SOURCE MATERIAL
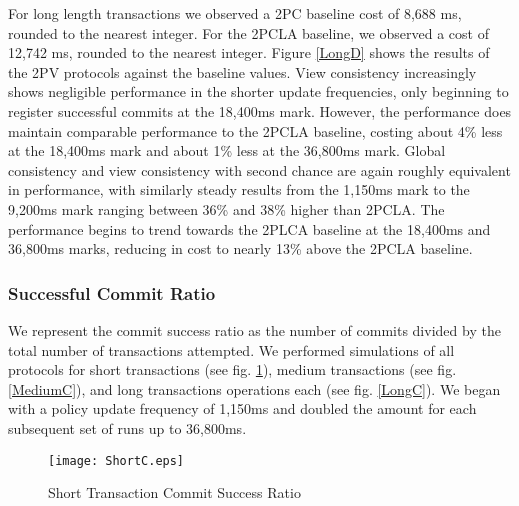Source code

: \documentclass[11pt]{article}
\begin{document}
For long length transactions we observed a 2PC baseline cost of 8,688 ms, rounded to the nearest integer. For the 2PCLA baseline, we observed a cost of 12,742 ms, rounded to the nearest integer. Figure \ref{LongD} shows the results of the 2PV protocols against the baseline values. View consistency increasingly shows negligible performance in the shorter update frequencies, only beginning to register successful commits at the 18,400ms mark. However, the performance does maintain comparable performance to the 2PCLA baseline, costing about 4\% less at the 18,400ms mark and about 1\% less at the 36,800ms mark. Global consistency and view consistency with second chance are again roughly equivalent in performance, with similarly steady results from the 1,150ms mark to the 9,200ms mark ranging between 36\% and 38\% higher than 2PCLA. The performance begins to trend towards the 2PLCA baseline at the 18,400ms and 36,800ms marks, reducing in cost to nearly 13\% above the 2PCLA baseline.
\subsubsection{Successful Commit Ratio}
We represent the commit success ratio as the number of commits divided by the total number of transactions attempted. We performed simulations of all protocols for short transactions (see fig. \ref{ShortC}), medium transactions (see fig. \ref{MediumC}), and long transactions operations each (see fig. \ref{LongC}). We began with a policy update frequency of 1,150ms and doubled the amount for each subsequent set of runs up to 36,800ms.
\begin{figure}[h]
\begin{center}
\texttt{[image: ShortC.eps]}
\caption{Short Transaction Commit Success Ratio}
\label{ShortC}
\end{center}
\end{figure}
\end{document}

...

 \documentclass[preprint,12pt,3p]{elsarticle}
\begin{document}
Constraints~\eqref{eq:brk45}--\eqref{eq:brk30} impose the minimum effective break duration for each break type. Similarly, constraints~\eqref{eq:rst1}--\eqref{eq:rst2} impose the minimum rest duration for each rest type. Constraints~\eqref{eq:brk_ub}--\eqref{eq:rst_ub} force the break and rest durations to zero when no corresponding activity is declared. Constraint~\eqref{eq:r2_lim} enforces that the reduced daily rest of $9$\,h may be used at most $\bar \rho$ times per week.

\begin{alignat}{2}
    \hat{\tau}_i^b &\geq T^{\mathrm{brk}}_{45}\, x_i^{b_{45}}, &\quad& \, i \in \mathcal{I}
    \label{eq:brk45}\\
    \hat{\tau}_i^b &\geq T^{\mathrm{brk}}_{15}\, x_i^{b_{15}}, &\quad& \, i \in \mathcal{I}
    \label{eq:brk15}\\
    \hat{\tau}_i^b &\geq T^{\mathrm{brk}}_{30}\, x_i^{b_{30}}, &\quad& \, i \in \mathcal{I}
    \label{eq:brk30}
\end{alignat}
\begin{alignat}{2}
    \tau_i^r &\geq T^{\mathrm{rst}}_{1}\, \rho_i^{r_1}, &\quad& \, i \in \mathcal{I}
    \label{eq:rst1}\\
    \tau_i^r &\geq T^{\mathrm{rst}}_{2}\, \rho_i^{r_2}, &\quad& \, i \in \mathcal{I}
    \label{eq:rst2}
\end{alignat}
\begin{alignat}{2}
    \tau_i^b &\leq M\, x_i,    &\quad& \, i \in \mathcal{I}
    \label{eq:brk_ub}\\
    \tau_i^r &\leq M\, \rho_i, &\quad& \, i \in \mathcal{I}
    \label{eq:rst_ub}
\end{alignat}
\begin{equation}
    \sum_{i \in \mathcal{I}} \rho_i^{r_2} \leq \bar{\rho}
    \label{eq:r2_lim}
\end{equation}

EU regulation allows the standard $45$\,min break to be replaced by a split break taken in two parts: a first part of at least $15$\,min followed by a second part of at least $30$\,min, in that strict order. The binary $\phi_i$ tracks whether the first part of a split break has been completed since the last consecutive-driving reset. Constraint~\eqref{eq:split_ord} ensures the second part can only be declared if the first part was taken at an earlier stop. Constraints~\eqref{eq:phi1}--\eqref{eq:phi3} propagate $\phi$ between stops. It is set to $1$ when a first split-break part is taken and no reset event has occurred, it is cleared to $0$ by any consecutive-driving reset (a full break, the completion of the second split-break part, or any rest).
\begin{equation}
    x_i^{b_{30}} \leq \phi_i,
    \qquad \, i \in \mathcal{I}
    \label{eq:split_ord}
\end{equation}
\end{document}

WHAT TO WORK ON
The word "mathrm" is the filter: copy every line of the listing above that contains it.

EXPECTED ANSWER
    \hat{\tau}_i^b &\geq T^{\mathrm{brk}}_{45}\, x_i^{b_{45}}, &\quad& \, i \in \mathcal{I}
    \hat{\tau}_i^b &\geq T^{\mathrm{brk}}_{15}\, x_i^{b_{15}}, &\quad& \, i \in \mathcal{I}
    \hat{\tau}_i^b &\geq T^{\mathrm{brk}}_{30}\, x_i^{b_{30}}, &\quad& \, i \in \mathcal{I}
    \tau_i^r &\geq T^{\mathrm{rst}}_{1}\, \rho_i^{r_1}, &\quad& \, i \in \mathcal{I}
    \tau_i^r &\geq T^{\mathrm{rst}}_{2}\, \rho_i^{r_2}, &\quad& \, i \in \mathcal{I}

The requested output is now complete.